* [Task description] Once the line holding "## Evaluation Data" is found in the entries below, transcribe exactly every line up to and including the one holding "- 👋 Hi, I’m **@ayaysir**", but leave out the pictures.

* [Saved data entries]
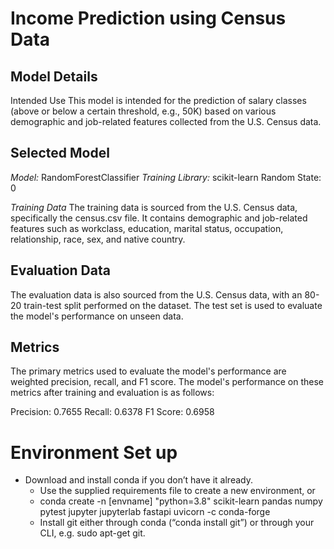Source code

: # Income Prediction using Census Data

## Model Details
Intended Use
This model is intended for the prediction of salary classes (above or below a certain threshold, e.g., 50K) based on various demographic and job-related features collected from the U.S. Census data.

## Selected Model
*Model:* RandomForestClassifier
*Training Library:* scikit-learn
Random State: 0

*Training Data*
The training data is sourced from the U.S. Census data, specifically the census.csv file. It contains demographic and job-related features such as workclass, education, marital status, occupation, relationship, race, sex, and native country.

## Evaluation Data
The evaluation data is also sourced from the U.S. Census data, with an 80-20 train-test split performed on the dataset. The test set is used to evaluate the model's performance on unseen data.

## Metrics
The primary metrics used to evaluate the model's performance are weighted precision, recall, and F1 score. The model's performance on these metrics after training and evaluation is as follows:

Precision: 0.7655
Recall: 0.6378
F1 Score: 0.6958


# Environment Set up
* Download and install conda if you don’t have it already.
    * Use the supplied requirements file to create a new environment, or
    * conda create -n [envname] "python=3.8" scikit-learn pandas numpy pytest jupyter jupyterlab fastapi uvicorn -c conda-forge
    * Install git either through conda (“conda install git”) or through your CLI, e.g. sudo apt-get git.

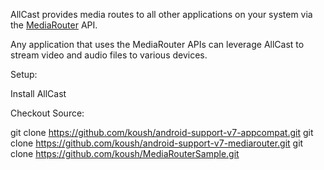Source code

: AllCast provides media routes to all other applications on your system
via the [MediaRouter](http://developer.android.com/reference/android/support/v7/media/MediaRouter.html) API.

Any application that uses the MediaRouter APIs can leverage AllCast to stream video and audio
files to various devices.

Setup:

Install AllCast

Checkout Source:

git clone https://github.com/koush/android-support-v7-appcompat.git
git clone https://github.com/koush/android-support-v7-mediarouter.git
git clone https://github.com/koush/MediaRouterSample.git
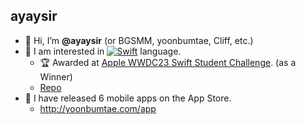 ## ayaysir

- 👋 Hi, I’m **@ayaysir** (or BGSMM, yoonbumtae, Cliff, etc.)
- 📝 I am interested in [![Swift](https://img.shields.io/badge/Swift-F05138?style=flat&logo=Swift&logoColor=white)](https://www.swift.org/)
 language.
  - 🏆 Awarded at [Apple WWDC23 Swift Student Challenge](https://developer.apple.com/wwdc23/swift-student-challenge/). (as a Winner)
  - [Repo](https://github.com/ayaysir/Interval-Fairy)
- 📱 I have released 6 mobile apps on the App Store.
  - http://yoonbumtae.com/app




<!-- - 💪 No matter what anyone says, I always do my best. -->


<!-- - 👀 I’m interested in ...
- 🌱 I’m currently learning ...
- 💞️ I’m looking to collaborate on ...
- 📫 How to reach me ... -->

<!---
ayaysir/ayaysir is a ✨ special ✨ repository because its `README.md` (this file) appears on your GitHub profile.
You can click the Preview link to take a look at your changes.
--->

* [Solution to this task]
## Evaluation Data
The evaluation data is also sourced from the U.S. Census data, with an 80-20 train-test split performed on the dataset. The test set is used to evaluate the model's performance on unseen data.

## Metrics
The primary metrics used to evaluate the model's performance are weighted precision, recall, and F1 score. The model's performance on these metrics after training and evaluation is as follows:

Precision: 0.7655
Recall: 0.6378
F1 Score: 0.6958


# Environment Set up
* Download and install conda if you don’t have it already.
    * Use the supplied requirements file to create a new environment, or
    * conda create -n [envname] "python=3.8" scikit-learn pandas numpy pytest jupyter jupyterlab fastapi uvicorn -c conda-forge
    * Install git either through conda (“conda install git”) or through your CLI, e.g. sudo apt-get git.

Source code

: AllCast provides media routes to all other applications on your system
via the [MediaRouter](http://developer.android.com/reference/android/support/v7/media/MediaRouter.html) API.

Any application that uses the MediaRouter APIs can leverage AllCast to stream video and audio
files to various devices.

Setup:

Install AllCast

Checkout Source:

git clone https://github.com/koush/android-support-v7-appcompat.git
git clone https://github.com/koush/android-support-v7-mediarouter.git
git clone https://github.com/koush/MediaRouterSample.git
 ## ayaysir

- 👋 Hi, I’m **@ayaysir** (or BGSMM, yoonbumtae, Cliff, etc.)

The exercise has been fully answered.